■ **Activity**
Every entry is to be returned unchanged, and no picture is to be included.

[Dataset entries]
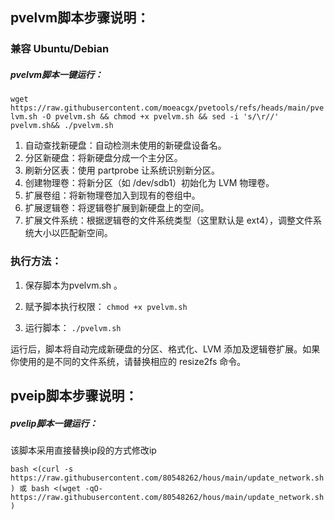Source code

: ## pvelvm脚本步骤说明：
### 兼容 Ubuntu/Debian
##### pvelvm脚本一键运行：

`wget https://raw.githubusercontent.com/moeacgx/pvetools/refs/heads/main/pvelvm.sh -O pvelvm.sh && chmod +x pvelvm.sh && sed -i 's/\r//' pvelvm.sh&& ./pvelvm.sh`

1. 自动查找新硬盘：自动检测未使用的新硬盘设备名。
2. 分区新硬盘：将新硬盘分成一个主分区。
3. 刷新分区表：使用 partprobe 让系统识别新分区。
4. 创建物理卷：将新分区（如 /dev/sdb1）初始化为 LVM 物理卷。
5. 扩展卷组：将新物理卷加入到现有的卷组中。
6. 扩展逻辑卷：将逻辑卷扩展到新硬盘上的空间。
7. 扩展文件系统：根据逻辑卷的文件系统类型（这里默认是 ext4），调整文件系统大小以匹配新空间。
### 执行方法：
1. 保存脚本为pvelvm.sh  。
2. 赋予脚本执行权限：
`chmod +x pvelvm.sh`

1. 运行脚本：
`./pvelvm.sh`

运行后，脚本将自动完成新硬盘的分区、格式化、LVM 添加及逻辑卷扩展。如果你使用的是不同的文件系统，请替换相应的 resize2fs 命令。

## pveip脚本步骤说明：
##### pvelip脚本一键运行：

该脚本采用直接替换ip段的方式修改ip

`bash <(curl -s https://raw.githubusercontent.com/80548262/hous/main/update_network.sh)
或
 bash <(wget -qO- https://raw.githubusercontent.com/80548262/hous/main/update_network.sh)`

■ **Task solution**
Source code

: ## pvelvm脚本步骤说明：
### 兼容 Ubuntu/Debian
##### pvelvm脚本一键运行：

`wget https://raw.githubusercontent.com/moeacgx/pvetools/refs/heads/main/pvelvm.sh -O pvelvm.sh && chmod +x pvelvm.sh && sed -i 's/\r//' pvelvm.sh&& ./pvelvm.sh`

1. 自动查找新硬盘：自动检测未使用的新硬盘设备名。
2. 分区新硬盘：将新硬盘分成一个主分区。
3. 刷新分区表：使用 partprobe 让系统识别新分区。
4. 创建物理卷：将新分区（如 /dev/sdb1）初始化为 LVM 物理卷。
5. 扩展卷组：将新物理卷加入到现有的卷组中。
6. 扩展逻辑卷：将逻辑卷扩展到新硬盘上的空间。
7. 扩展文件系统：根据逻辑卷的文件系统类型（这里默认是 ext4），调整文件系统大小以匹配新空间。
### 执行方法：
1. 保存脚本为pvelvm.sh  。
2. 赋予脚本执行权限：
`chmod +x pvelvm.sh`

1. 运行脚本：
`./pvelvm.sh`

运行后，脚本将自动完成新硬盘的分区、格式化、LVM 添加及逻辑卷扩展。如果你使用的是不同的文件系统，请替换相应的 resize2fs 命令。

## pveip脚本步骤说明：
##### pvelip脚本一键运行：

该脚本采用直接替换ip段的方式修改ip

`bash <(curl -s https://raw.githubusercontent.com/80548262/hous/main/update_network.sh)
或
 bash <(wget -qO- https://raw.githubusercontent.com/80548262/hous/main/update_network.sh)`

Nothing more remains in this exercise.